We can use set.seed() to set a random seed in R, and this has a global effect. Here is a minimal example to illustrate my goal:

set.seed(0)
runif(1)
# [1] 0.8966972

set.seed(0)
f <- function() {
  # I do not want this random number to be affected by the global seed
  runif(1)
}
f()
# [1] 0.8966972

Basically I want to be able to avoid the effect of the global random seed (i.e., .Random.seed) in a local environment, such as an R function, so that I can achieve some sort of randomness over which the user has no control. For example, even if the user has set.seed(), he will still get different output every time he calls this function.

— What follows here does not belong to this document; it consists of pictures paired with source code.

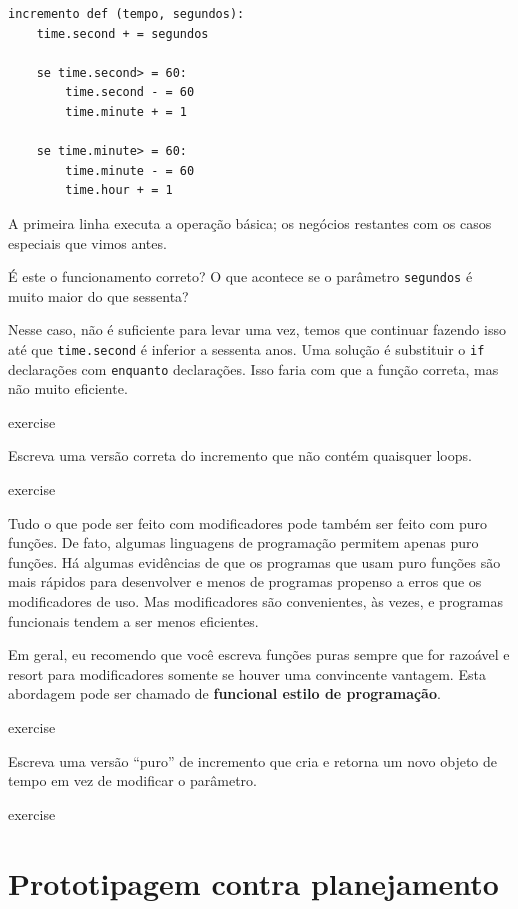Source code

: \documentclass[10pt]{book}
\begin{document}
\begin{exercise}
\begin{v erbatim}
{\begin{verbatim}
incremento def (tempo, segundos):
    time.second + = segundos

    se time.second> = 60:
        time.second - = 60
        time.minute + = 1

    se time.minute> = 60:
        time.minute - = 60
        time.hour + = 1
\end{verbatim}
%
A primeira linha executa a operação básica; os negócios restantes
com os casos especiais que vimos antes.

É este o funcionamento correto? O que acontece se o parâmetro {\tt segundos}
é muito maior do que sessenta?  

Nesse caso, não é suficiente para levar
uma vez, temos que continuar fazendo isso até que {\tt time.second} é inferior a sessenta anos.
Uma solução é substituir o {\tt if} declarações com {\tt enquanto}
declarações. Isso faria com que a função correta, mas não
muito eficiente.

\begin{} exercise

Escreva uma versão correta do incremento {\tt} que
não contém quaisquer loops.

\end{} exercise

Tudo o que pode ser feito com modificadores pode também ser feito com puro
funções. De fato, algumas linguagens de programação permitem apenas puro
funções. Há algumas evidências de que os programas que usam puro
funções são mais rápidos para desenvolver e menos de programas propenso a erros
que os modificadores de uso. Mas modificadores são convenientes, às vezes,
e programas funcionais tendem a ser menos eficientes.

Em geral, eu recomendo que você escreva funções puras sempre que for
razoável e resort para modificadores somente se houver uma convincente
vantagem. Esta abordagem pode ser chamado de {\bf funcional
estilo de programação}.


\begin{} exercise

Escreva uma versão ``puro'' de {incremento \tt} que cria e retorna
um novo objeto de tempo em vez de modificar o parâmetro.

\end{} exercise


\section{Prototipagem contra planejamento}
\label{protótipo}

}
\end{v erbatim}
\end{exercise}
\end{document}
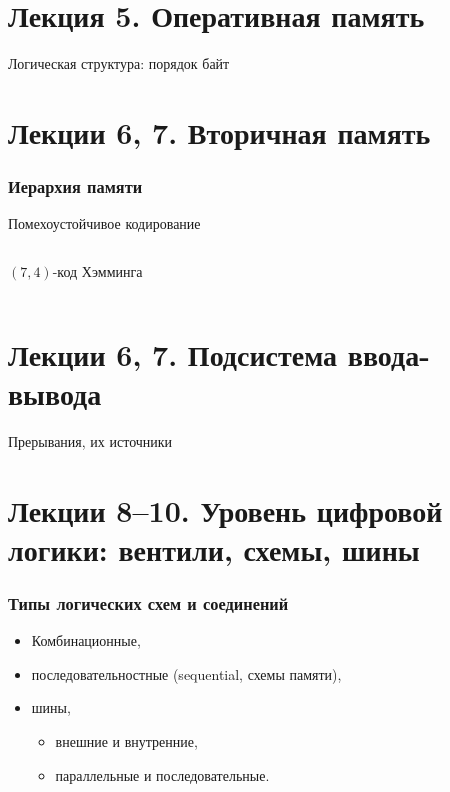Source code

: \section{Лекция 5. Оперативная память}
\begin{frame}{Логическая структура: порядок байт}
\end{frame}

\section[Вторичная память]{Лекции 6, 7.  Вторичная память}

\begin{frame}
\frametitle{Иерархия памяти}
\end{frame}

\begin{frame}{Помехоустойчивое кодирование}
\begin{columns}
    \column{7cm}
\begin{block}{$(7, 4)$-код Хэмминга}
\end{block}
    \column{0cm}
\end{columns}
\end{frame}

\section[Подсистема ввода-вывода]{Лекции 6, 7.  Подсистема ввода-вывода}
\begin{frame}{Прерывания, их источники}
\end{frame}

\section[Вентили и основные логические схемы]{Лекции 8–10.  Уровень цифровой логики: вентили, схемы, шины}
\begin{frame}
\frametitle{Типы логических схем и соединений}
\begin{itemize}
    \item Комбинационные,
    \item последовательностные (sequential, схемы памяти),
    \item шины,
    \begin{itemize}
        \item внешние и внутренние,
        \item параллельные и последовательные.
    \end{itemize}
\end{itemize}
\end{frame}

Now there are two implementations. The first one relies on set.seed(NULL) to let R re-initialize the random seed every time I want to get some random numbers:

createUniqueId <- function(bytes) {
  withPrivateSeed(
    paste(as.hexmode(sample(256, bytes, replace = TRUE) - 1), collapse = "")
  )
}
withPrivateSeed <- function(expr, seed = NULL) {
  oldSeed <- if (exists('.Random.seed', envir = .GlobalEnv, inherits = FALSE)) {
    get('.Random.seed', envir = .GlobalEnv, inherits = FALSE)
  }
  if (!is.null(oldSeed)) {
    on.exit(assign('.Random.seed', oldSeed, envir = .GlobalEnv), add = TRUE)
  }
  set.seed(seed)
  expr
}

You can see I get different id strings even if I set the seed to 0, and the global random number stream is still reproducible:

> set.seed(0)
> runif(3)
[1] 0.8966972 0.2655087 0.3721239
> createUniqueId(4)
[1] "83a18600"
> runif(3)
[1] 0.5728534 0.9082078 0.2016819

> set.seed(0)
> runif(3)  # same
[1] 0.8966972 0.2655087 0.3721239
> createUniqueId(4)  # different
[1] "77cb3d91"
> runif(3)
[1] 0.5728534 0.9082078 0.2016819

> set.seed(0)
> runif(3)
[1] 0.8966972 0.2655087 0.3721239
> createUniqueId(4)
[1] "c41d61d8"
> runif(3)
[1] 0.5728534 0.9082078 0.2016819

The second implementation can be found here on Github. It is more complicated, and the basic idea is:

  • initialize the random seed during package startup using set.seed(NULL) (in .onLoad())
  • store the random seed in a separate environment (.globals$ownSeed)
  • each time when we want to generate random numbers:
    1. assign the local seed to the global random seed
    2. generate random numbers
    3. assign the new global seed (it has changed due to step 2) to the local seed
    4. restore the global seed to its original value

Now my question is if the two approaches are equivalent in theory. The randomness of first approach relies on the current time and process ID when createUniqueId() is called, and the second approach seems to rely on the time and process ID when the package is loaded. For the first approach, is it possible that two calls of createUniqueId() happen exactly at the same time in the same R process so that they return the same id string?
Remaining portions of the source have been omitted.